Clang, Clang, Clang Went the Governor
We can probably stop calling him 'Mayor Pat' about now
Oh, merciful heavens. What the hell is Pat McCrory doing?
A few points:
a) You can argue all you want about whether the streetcar is a good idea, and whether the city ought to be using property tax revenue to pay for it. (For the record, I’m on the fence. I think it could have significant long-term benefits, but it is hard to justify the expense when the economy’s still lousy.) But Pat McCrory’s say on this as a public official expired when his seventh term as mayor did.
b) As mayor, McCrory never missed a chance to carp about heavy-handed state government. Apparently it matters only whose heavy hand it is.
c) For McCrory — who knows good and damn well how important the light-rail line to University City is to Charlotte’s growth — to issue some unibuttocked, vague threat to withhold state funding if the streetcar plan proceeds is just … slimy. Sorry. There’s not really a nice way to put it. And to do it that backhandedly — in an apparent aside to Bob Hagemann and Ron Kimble during a meeting about using state money for Bank of America Stadium improvements, of all things — is, let’s be frank, bush league. I don’t blame Anthony Foxx for getting royally pissed off.
During his campaign for governor, McCrory painted himself as an “outsider,” somebody who wasn’t wise in the ways of state government. It’s showing. This week alone, he’s riled up the entire UNC system and spat in the eye of his old city. Next week, I guess, we can expect him to visit Kannapolis and urinate on the Dale Earnhardt statue.
Update, 2/4: He apparently was just trying to help. OK, maybe Gov. Pat deserves some benefit of some doubt, the idea being that he wasn’t threatening to withhold streetcar money himself, just alerting Hagemann and Kimble that the anti-government rabble at the Legislative Building thinks Charlotte buys too many nice things. (Because it just wouldn’t be the General Assembly if hog farmers from Sampson County couldn’t grumble about fancy taxpayer-funded gewgaws like streetcars an’ such in the big town. Whoever heard of such a thing?)

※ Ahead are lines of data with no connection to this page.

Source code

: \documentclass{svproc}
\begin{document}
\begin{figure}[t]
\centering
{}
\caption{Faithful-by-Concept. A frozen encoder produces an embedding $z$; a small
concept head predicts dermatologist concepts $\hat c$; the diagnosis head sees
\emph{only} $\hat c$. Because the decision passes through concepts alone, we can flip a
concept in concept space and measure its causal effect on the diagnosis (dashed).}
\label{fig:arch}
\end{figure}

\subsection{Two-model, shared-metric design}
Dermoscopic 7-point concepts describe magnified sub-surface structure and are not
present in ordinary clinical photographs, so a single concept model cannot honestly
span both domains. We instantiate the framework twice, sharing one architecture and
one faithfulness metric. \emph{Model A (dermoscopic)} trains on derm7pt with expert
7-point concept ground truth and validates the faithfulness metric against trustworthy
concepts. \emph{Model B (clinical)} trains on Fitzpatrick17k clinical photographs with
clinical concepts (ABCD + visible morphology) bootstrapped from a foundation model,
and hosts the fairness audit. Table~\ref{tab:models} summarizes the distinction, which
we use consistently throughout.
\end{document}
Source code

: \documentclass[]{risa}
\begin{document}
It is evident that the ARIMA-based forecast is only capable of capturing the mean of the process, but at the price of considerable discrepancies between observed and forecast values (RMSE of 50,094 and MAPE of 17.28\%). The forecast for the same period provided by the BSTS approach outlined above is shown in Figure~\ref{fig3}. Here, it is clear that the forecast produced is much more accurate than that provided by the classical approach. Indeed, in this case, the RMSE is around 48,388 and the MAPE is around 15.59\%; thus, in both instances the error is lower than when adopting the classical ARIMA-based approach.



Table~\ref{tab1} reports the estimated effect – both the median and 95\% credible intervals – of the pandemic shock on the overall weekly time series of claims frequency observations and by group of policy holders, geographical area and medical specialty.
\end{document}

Still, the city attorney and deputy city manager felt odd enough about the exchange to register their discomfort in their memo to the mayor and council (” …we are uncomfortable with the position we are in”). And if it wasn’t actual “meddling” — given McCrory’s well-established public opposition to going outside the transit fund for the streetcar — it was clearly a case of the once-King of Charlotte failing to appreciate that he’d abdicated the throne.